Reuters News Agency reported that US company Exxonmobil, which expressed interest sometime ago to buy Kosmos’ 30 per cent stake in the Jubilee oilfield was the first company to buy the cargo of Jubilee crude loading on 1-7 January and 8-18 January from trading companies Vitol and Trafigura.
The media recently reported that the first oil was sold for $66 but Tullow Oil and Vitol have indicated that the price achieved for a barrel of oil from Ghana’s Jubilee Oilfield, especially the first consignment, was in excess of $90 per barrel and not as low as what a section of the Ghanaian media has quoted in their reportage.
In a joint press statement issued by the oil companies on Friday in Accra, they noted that the price for a barrel of crude from Jubilee had a small differential linked to the Dated Brent crude price index.
The next company to lift the oil would be Kosmos Energy, which plans to raise $500 million in an initial public offering and use the proceeds to help fund its capital spending. The third company will be Anadarko.
No one is quite sure whether they would refine their consignment in Ghana before exporting to the international markets but industry sources say these companies will also follow the footsteps of Tullow Oil, which announced plans recently to list on the Ghana Stock Exchange in order to raise money for long-term development.

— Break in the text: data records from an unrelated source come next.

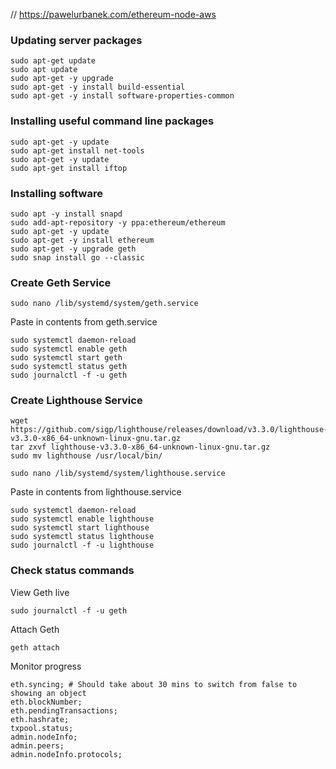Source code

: // https://pawelurbanek.com/ethereum-node-aws

### Updating server packages

```shell
sudo apt-get update
sudo apt update
sudo apt-get -y upgrade
sudo apt-get -y install build-essential
sudo apt-get -y install software-properties-common
```

### Installing useful command line packages

```shell
sudo apt-get -y update
sudo apt-get install net-tools
sudo apt-get -y update
sudo apt-get install iftop
```

### Installing software

```shell
sudo apt -y install snapd
sudo add-apt-repository -y ppa:ethereum/ethereum
sudo apt-get -y update
sudo apt-get -y install ethereum
sudo apt-get -y upgrade geth
sudo snap install go --classic
```

### Create Geth Service

```shell
sudo nano /lib/systemd/system/geth.service
```

Paste in contents from geth.service

```shell
sudo systemctl daemon-reload
sudo systemctl enable geth
sudo systemctl start geth
sudo systemctl status geth
sudo journalctl -f -u geth
```

### Create Lighthouse Service

```shell
wget https://github.com/sigp/lighthouse/releases/download/v3.3.0/lighthouse-v3.3.0-x86_64-unknown-linux-gnu.tar.gz
tar zxvf lighthouse-v3.3.0-x86_64-unknown-linux-gnu.tar.gz
sudo mv lighthouse /usr/local/bin/
```

```shell
sudo nano /lib/systemd/system/lighthouse.service
```

Paste in contents from lighthouse.service

```shell
sudo systemctl daemon-reload
sudo systemctl enable lighthouse
sudo systemctl start lighthouse
sudo systemctl status lighthouse
sudo journalctl -f -u lighthouse
```

### Check status commands

View Geth live

```shell
sudo journalctl -f -u geth
```

Attach Geth

```shell
geth attach
```

Monitor progress

```shell
eth.syncing; # Should take about 30 mins to switch from false to showing an object
eth.blockNumber;
eth.pendingTransactions;
eth.hashrate;
txpool.status;
admin.nodeInfo;
admin.peers;
admin.nodeInfo.protocols;
```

‘Ghana National Petroleum Company (GNPC) is the fourth to lift the crude oil and can decide to refine it here at Tema Oil Refinery. This will be at the end of February and the first week in March,’ Dr Akabzaa stated.
The Energy Minister, Dr Joe Oteng-Adjei recently told the media that government is hopeful it will get a good price by the time Ghana lifts crude oil.
The seminar is being attended by 14 selected journalists drawn from Ghana and Uganda.
Uganda also discovered oil in commercial quantities and would soon start production.
The event is being organized by Revenue Watch Institute, a US-based organisation which seeks to promote responsible management of oil, gas and mineral resources for the public good.